Automatismes ou pas, Sampaoli sait bien de son côté que le talent de son compatriote, toujours en quête de son premier but en L1, est une menace incomparable.

« Je l’ai affronté, je l’ai dirigé. On sait bien qui il est, le meilleur du monde. C’est difficile de le contrôler, il a tellement de créativité… On peut simplement essayer de limiter le talent individuel par notre jeu, en ayant le contrôle du match, en le laissant loin de notre surface le plus longtemps possible », a détaillé vendredi l’entraîneur de l’OM.

Le pouvoir d’un pays

Mais Sampaoli et les Marseillais auront un autre danger à contenir avec Kylian Mbappé qui, malgré les turbulences de fin de mercato, est de très loin l’élément offensif parisien le plus performant depuis le début de saison, avec déjà six buts et sept passes décisives en 13 matchs de L1 et de C1.

« Dans des matchs où il est difficile de trouver des solutions collectives, c’est là qu’on peut compter sur des joueurs comme eux », a reconnu Pochettino à propos de Messi et de Mbappé.

« Mbappé peut changer l’histoire d’un match sur une action. Mbappé, Messi, Neymar, Di Maria… Il n’y a qu’un pays, celui qui a acheté le club, qui a le pouvoir de faire ça », a résumé Sampaoli, allusion à la prise de contrôle du PSG en 2011 par le fonds souverain qatarien QSI.
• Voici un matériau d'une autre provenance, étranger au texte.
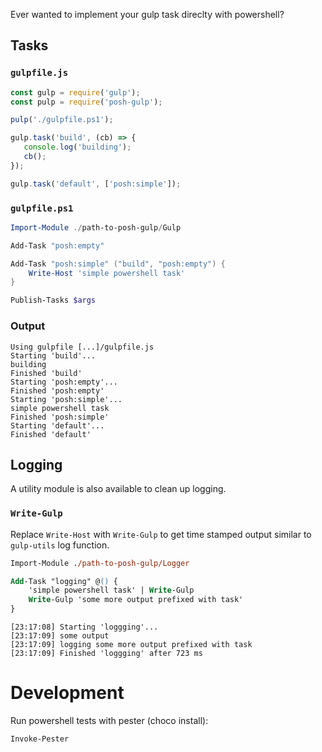 Ever wanted to implement your gulp task direclty with powershell?

Tasks
-----
### `gulpfile.js`

```js
const gulp = require('gulp');
const pulp = require('posh-gulp');

pulp('./gulpfile.ps1');

gulp.task('build', (cb) => {
   console.log('building');
   cb();
});

gulp.task('default', ['posh:simple']);
```

### `gulpfile.ps1`

```powershell
Import-Module ./path-to-posh-gulp/Gulp

Add-Task "posh:empty"

Add-Task "posh:simple" ("build", "posh:empty") {
    Write-Host 'simple powershell task'
}

Publish-Tasks $args
```

### Output
```
Using gulpfile [...]/gulpfile.js
Starting 'build'...
building
Finished 'build'
Starting 'posh:empty'...
Finished 'posh:empty'
Starting 'posh:simple'...
simple powershell task
Finished 'posh:simple'
Starting 'default'...
Finished 'default'
```

Logging
-------
A utility module is also available to clean up logging.

### `Write-Gulp`
Replace `Write-Host` with `Write-Gulp` to get time stamped output similar to
`gulp-utils` log function.

```ps
Import-Module ./path-to-posh-gulp/Logger

Add-Task "logging" @() {
    'simple powershell task' | Write-Gulp 
    Write-Gulp 'some more output prefixed with task'
}
```

```
[23:17:08] Starting 'loggging'...
[23:17:09] some output
[23:17:09] logging some more output prefixed with task
[23:17:09] Finished 'loggging' after 723 ms
```

Development
===========
Run powershell tests with pester (choco install):
```powershell
Invoke-Pester
```
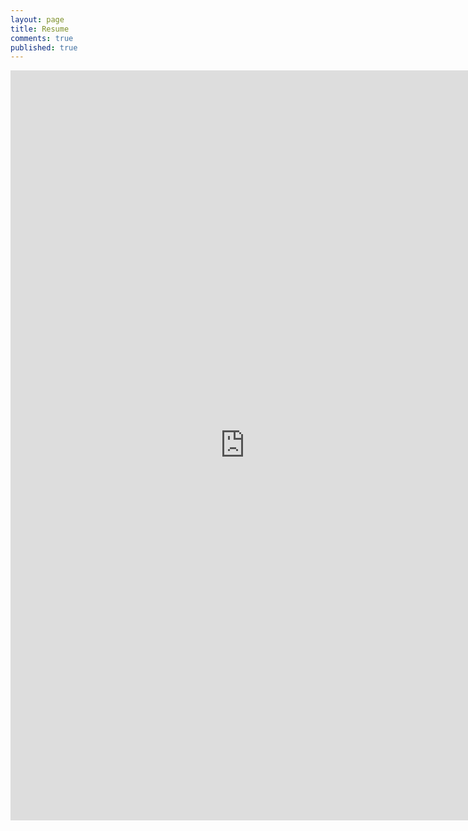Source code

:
 ```yaml
---
layout: page
title: Resume
comments: true
published: true
---
```


<iframe src="http://shahrajat.com/assets/Rajat_Shah_Resume.pdf" style="width:750px; height:1200px;" frameborder="0"></iframe>
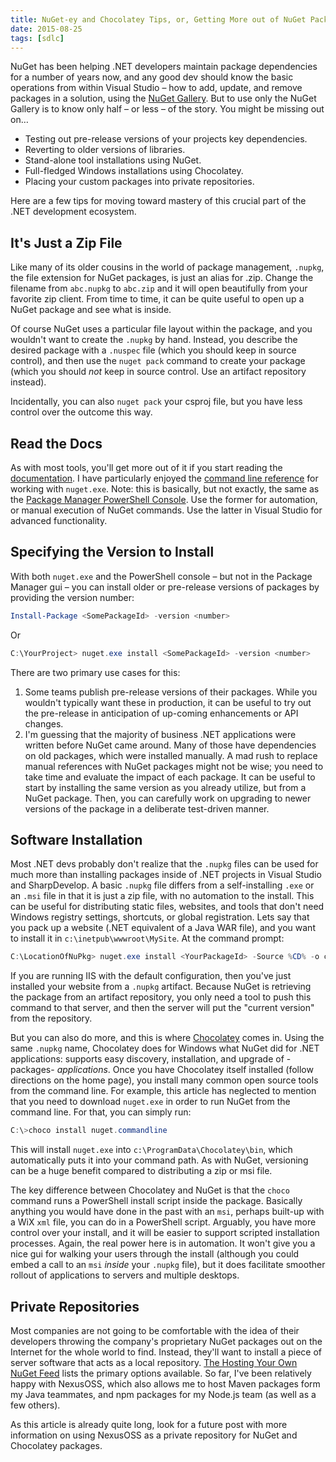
```yaml
---
title: NuGet-ey and Chocolatey Tips, or, Getting More out of NuGet Packages
date: 2015-08-25
tags: [sdlc]
---
```


NuGet has been helping .NET developers maintain package dependencies for a number of years now, and any good dev should know the basic operations from within Visual Studio – how to add, update, and remove packages in a solution, using the [NuGet Gallery](https://www.nuget.org/packages). But to use only the NuGet Gallery is to know only half – or less – of the story. You might be missing out on&hellip;

* Testing out pre-release versions of your projects key dependencies.
* Reverting to older versions of libraries.
* Stand-alone tool installations using NuGet.
* Full-fledged Windows installations using Chocolatey.
* Placing your custom packages into private repositories.

Here are a few tips for moving toward mastery of this crucial part of the .NET development ecosystem.

<!-- truncate -->

## It's Just a Zip File

Like many of its older cousins in the world of package management, `.nupkg`, the file extension for NuGet packages, is just an alias for .zip. Change the filename from `abc.nupkg` to `abc.zip` and it will open beautifully from your favorite zip client. From time to time, it can be quite useful to open up a NuGet package and see what is inside.

Of course NuGet uses a particular file layout within the package, and you wouldn't want to create the `.nupkg` by hand. Instead, you describe the desired package with a `.nuspec` file (which you should keep in source control), and then use the `nuget pack` command to create your package (which you should _not_ keep in source control. Use an artifact repository instead).

Incidentally, you can also `nuget pack` your csproj file, but you have less control over the outcome this way.

## Read the Docs

As with most tools, you'll get more out of it if you start reading the [documentation](https://learn.microsoft.com/en-us/nuget/). I have particularly enjoyed the [command line reference](https://learn.microsoft.com/en-us/nuget/reference/nuget-exe-cli-reference) for working with `nuget.exe`. Note: this is basically, but not exactly, the same as the [Package Manager PowerShell Console](https://learn.microsoft.com/en-us/nuget/reference/powershell-reference). Use the former for automation, or manual execution of NuGet commands. Use the latter in Visual Studio for advanced functionality.

## Specifying the Version to Install

With both `nuget.exe` and the PowerShell console – but not in the Package  Manager gui – you can install older or pre-release versions of packages by providing the version number:

```powershell
Install-Package <SomePackageId> -version <number>
```

Or

```powershell
C:\YourProject> nuget.exe install <SomePackageId> -version <number>
```

There are two primary use cases for this:

1. Some teams publish pre-release versions of their packages. While you wouldn't typically want these in production, it can be useful to try out the pre-release in anticipation of up-coming enhancements or API changes.
1. I'm guessing that the majority of business .NET applications were written before NuGet came around. Many of those have dependencies on old packages, which were installed manually. A mad rush to replace manual references with NuGet packages might not be wise; you need to take time and evaluate the impact of each package. It can be useful to start by installing the same version as you already utilize, but from a NuGet package. Then, you can carefully work on upgrading to newer versions of the package in a deliberate test-driven manner.

## Software Installation

Most .NET devs probably don't realize that the `.nupkg` files can be used for much more than installing packages inside of .NET projects in Visual Studio and SharpDevelop. A basic `.nupkg` file differs from a self-installing `.exe` or an `.msi` file in that it is just a zip file, with no automation to the install. This can be useful for distributing static files, websites, and tools that don't need Windows registry settings, shortcuts, or global registration. Lets say that you pack up a website (.NET equivalent of a Java WAR file), and you want to install it in `c:\inetpub\wwwroot\MySite`. At the command prompt:

```powershell
C:\LocationOfNuPkg> nuget.exe install <YourPackageId> -Source %CD% -o c:\inetpub\wwwroot\MySite
```

If you are running IIS with the default configuration, then you've just installed your website from a `.nupkg` artifact. Because NuGet is retrieving the package from an artifact repository, you only need a tool to push this command to that server, and then the server will put the "current version" from the repository.

But you can also do more, and this is where [Chocolatey](https://chocolatey.org) comes in. Using the same `.nupkg` name, Chocolatey does for Windows what NuGet did for .NET applications: supports easy discovery, installation, and upgrade of -packages- _applications_. Once you have Chocolatey itself installed (follow directions on the home page), you install many common open source tools from the command line. For example, this article has neglected to mention that you need to download `nuget.exe` in order to run NuGet from the command line. For that, you can simply run:

```powershell
C:\>choco install nuget.commandline
```

This will install `nuget.exe` into `c:\ProgramData\Chocolatey\bin`, which automatically puts it into your command path. As with NuGet, versioning can be a huge benefit compared to distributing a zip or msi file.

The key difference between Chocolatey and NuGet is that the `choco` command runs a PowerShell install script inside the package. Basically anything you would have done in the past with an `msi`, perhaps built-up with a WiX `xml` file, you can do in a PowerShell script. Arguably, you have more control over your install, and it will be easier to support scripted installation processes. Again, the real power here is in automation. It won't give you a nice gui for walking your users through the install (although you could embed a call to an `msi` _inside_ your `.nupkg` file), but it does facilitate smoother rollout of applications to servers and multiple desktops.

## Private Repositories

Most companies are not going to be comfortable with the idea of their developers throwing the company's proprietary NuGet packages out on the Internet for the whole world to find. Instead, they'll want to install a piece of server software that acts as a local repository. [The Hosting Your Own NuGet Feed](https://learn.microsoft.com/en-us/nuget/hosting-packages/overview) lists the primary options available. So far, I've been relatively happy with NexusOSS, which also allows me to host Maven packages form my Java teammates, and npm packages for my Node.js team (as well as a few others).

As this article is already quite long, look for a future post with more information on using NexusOSS as a private repository for NuGet and Chocolatey packages.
Fataliste, mais pas résigné, le technicien argentin peut au moins se dire qu’il n’aura pas à affronter le meilleur Neymar. Emprunté depuis le début de saison et touché aux adducteurs, le Brésilien est toujours incertain.

Problème en revanche pour l’OM : il y a un autre joueur incertain pour le sommet de la L1, et il s’agit de Cengiz Under, l’un des principaux atouts offensifs de l’équipe provençale.

Brillant Payet

Encore dangereux jeudi à Rome face à la Lazio en Ligue Europa (0-0), le Turc a ressenti « une petite gêne », selon Sampaoli, qui « espère » tout de même l’avoir à disposition dimanche.

L’ancien Romain ne serait pas de trop car Arkadiusz Milik, qui revient tout juste après cinq mois d’absence, manque encore de rythme et n’est toujours pas à 100 %.  

Alors il reste Dimitri Payet, qui avait été l’un des acteurs majeurs de la victoire marseillaise au Parc des Princes en début de saison dernière (1-0). La suite de sa saison avait été bien moins brillante, mais le N.10 marseillais revit avec Sampaoli. Avec déjà cinq buts et deux passes décisives, il est redevenu déterminant.

« Franchement, je me suis régalé en faux 9 parce que j’avais une liberté totale. Je pouvais jouer où je voulais, je n’étais pas scotché sur la défense centrale adverse, je touchais beaucoup de ballons », a-t-il raconté la semaine dernière dans L’Équipe.

Depuis, le retour de Milik l’a replacé en N.10. Là où le Vélodrome espère le voir rivaliser de classe dimanche avec les superstars d’en face.